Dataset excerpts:
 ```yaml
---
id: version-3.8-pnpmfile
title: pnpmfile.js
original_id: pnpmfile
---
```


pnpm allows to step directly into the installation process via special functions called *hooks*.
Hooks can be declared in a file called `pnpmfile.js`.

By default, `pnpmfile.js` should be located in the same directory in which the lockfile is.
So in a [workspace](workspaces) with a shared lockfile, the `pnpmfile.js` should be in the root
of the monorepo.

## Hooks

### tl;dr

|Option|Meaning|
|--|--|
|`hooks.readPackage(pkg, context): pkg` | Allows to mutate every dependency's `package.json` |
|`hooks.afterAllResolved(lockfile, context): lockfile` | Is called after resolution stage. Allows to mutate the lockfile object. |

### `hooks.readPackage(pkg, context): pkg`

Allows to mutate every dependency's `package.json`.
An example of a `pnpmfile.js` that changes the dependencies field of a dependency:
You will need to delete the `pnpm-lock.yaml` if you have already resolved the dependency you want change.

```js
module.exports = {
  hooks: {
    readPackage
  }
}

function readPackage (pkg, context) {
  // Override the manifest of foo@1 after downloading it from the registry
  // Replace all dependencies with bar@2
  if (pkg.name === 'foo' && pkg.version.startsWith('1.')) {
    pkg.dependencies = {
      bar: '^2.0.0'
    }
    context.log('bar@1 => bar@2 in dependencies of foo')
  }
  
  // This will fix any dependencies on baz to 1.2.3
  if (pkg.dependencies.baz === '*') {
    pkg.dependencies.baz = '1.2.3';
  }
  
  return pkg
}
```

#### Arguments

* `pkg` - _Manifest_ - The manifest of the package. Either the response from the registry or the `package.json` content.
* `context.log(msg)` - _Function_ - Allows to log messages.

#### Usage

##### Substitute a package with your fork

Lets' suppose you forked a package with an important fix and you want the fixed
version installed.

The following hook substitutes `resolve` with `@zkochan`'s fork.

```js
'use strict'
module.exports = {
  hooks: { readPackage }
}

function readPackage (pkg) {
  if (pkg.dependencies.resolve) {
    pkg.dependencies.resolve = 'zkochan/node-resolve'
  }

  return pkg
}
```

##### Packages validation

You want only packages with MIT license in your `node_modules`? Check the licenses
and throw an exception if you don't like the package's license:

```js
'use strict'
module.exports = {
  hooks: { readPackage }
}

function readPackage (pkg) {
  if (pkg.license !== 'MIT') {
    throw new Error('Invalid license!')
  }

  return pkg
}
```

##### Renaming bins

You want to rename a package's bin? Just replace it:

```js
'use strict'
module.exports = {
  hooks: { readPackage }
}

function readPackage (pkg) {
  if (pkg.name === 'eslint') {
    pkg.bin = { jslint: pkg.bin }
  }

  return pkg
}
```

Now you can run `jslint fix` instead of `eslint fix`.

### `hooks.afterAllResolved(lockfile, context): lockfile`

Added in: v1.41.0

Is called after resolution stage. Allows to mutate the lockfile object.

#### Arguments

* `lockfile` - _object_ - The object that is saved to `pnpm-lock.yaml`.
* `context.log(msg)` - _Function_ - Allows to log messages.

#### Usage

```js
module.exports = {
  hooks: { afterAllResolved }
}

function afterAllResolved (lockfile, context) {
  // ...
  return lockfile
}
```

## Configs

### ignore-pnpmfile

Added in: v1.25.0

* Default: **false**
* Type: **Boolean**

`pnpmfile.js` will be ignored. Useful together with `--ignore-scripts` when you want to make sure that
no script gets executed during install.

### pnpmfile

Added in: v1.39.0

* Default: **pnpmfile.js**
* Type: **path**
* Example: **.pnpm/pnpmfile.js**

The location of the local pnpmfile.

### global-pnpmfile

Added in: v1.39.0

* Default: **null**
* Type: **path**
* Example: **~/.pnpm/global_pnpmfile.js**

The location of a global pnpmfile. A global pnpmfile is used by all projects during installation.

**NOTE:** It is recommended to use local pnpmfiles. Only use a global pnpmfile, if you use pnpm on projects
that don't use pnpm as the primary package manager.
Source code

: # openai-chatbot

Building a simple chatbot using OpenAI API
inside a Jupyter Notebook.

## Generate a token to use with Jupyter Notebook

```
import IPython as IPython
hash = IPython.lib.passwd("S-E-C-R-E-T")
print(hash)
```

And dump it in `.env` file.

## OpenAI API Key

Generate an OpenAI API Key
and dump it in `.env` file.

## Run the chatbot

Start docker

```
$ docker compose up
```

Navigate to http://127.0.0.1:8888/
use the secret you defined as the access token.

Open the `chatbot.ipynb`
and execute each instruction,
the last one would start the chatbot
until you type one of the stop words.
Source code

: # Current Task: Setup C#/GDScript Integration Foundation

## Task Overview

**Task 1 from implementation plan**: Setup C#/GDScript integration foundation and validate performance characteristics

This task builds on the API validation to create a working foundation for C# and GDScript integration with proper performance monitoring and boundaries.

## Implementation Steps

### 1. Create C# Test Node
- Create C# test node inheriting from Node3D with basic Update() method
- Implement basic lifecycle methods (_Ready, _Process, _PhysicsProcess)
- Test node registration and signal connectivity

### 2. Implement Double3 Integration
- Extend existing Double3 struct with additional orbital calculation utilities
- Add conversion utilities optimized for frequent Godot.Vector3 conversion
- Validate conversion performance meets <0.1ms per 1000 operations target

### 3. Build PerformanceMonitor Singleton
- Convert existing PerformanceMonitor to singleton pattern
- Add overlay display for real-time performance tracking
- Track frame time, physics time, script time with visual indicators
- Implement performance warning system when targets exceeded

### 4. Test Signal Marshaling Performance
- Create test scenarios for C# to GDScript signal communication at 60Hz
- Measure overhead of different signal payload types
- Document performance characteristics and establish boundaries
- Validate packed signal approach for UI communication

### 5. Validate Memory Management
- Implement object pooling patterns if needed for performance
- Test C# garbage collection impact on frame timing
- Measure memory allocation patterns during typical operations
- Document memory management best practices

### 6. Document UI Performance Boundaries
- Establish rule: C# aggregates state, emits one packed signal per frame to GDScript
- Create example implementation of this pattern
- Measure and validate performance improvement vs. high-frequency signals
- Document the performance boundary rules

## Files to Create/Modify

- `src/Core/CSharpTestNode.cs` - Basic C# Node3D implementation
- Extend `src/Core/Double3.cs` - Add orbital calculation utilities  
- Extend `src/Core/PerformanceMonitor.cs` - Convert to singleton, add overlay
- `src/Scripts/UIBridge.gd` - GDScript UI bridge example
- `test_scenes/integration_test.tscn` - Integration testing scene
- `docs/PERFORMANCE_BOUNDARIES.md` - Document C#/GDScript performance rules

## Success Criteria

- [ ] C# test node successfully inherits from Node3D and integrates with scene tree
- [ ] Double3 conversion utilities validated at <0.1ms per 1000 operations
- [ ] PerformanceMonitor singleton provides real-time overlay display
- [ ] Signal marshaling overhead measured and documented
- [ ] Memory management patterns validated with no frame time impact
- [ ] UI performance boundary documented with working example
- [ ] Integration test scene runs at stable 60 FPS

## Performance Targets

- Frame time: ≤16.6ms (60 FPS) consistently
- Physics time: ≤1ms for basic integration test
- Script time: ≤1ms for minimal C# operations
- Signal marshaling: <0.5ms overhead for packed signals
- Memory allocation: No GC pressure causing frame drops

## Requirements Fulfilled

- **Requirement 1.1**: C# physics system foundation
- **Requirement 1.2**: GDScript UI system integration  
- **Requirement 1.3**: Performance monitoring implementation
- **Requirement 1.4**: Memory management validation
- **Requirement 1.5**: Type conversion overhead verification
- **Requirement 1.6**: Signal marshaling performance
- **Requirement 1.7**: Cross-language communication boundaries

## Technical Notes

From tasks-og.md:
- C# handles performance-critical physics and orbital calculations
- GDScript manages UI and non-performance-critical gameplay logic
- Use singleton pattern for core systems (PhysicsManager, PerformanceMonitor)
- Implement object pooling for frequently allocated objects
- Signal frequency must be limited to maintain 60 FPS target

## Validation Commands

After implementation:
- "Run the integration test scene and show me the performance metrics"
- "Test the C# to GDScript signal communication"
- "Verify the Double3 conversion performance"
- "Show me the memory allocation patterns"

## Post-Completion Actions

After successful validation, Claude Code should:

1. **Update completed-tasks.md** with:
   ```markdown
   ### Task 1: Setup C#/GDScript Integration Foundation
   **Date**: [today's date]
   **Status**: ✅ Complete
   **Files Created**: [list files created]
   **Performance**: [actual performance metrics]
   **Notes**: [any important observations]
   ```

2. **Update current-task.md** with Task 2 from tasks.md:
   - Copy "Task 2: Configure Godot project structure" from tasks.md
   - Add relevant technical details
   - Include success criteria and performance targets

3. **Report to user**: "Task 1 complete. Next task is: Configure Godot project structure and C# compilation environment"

_Problem to solve_: Please copy only these lines, exactly: the first line of the records through the line containing "- The manifest", ends included.

_Result_:
 ```yaml
---
id: version-3.8-pnpmfile
title: pnpmfile.js
original_id: pnpmfile
---
```


pnpm allows to step directly into the installation process via special functions called *hooks*.
Hooks can be declared in a file called `pnpmfile.js`.

By default, `pnpmfile.js` should be located in the same directory in which the lockfile is.
So in a [workspace](workspaces) with a shared lockfile, the `pnpmfile.js` should be in the root
of the monorepo.

## Hooks

### tl;dr

|Option|Meaning|
|--|--|
|`hooks.readPackage(pkg, context): pkg` | Allows to mutate every dependency's `package.json` |
|`hooks.afterAllResolved(lockfile, context): lockfile` | Is called after resolution stage. Allows to mutate the lockfile object. |

### `hooks.readPackage(pkg, context): pkg`

Allows to mutate every dependency's `package.json`.
An example of a `pnpmfile.js` that changes the dependencies field of a dependency:
You will need to delete the `pnpm-lock.yaml` if you have already resolved the dependency you want change.

```js
module.exports = {
  hooks: {
    readPackage
  }
}

function readPackage (pkg, context) {
  // Override the manifest of foo@1 after downloading it from the registry
  // Replace all dependencies with bar@2
  if (pkg.name === 'foo' && pkg.version.startsWith('1.')) {
    pkg.dependencies = {
      bar: '^2.0.0'
    }
    context.log('bar@1 => bar@2 in dependencies of foo')
  }
  
  // This will fix any dependencies on baz to 1.2.3
  if (pkg.dependencies.baz === '*') {
    pkg.dependencies.baz = '1.2.3';
  }
  
  return pkg
}
```

#### Arguments

* `pkg` - _Manifest_ - The manifest of the package. Either the response from the registry or the `package.json` content.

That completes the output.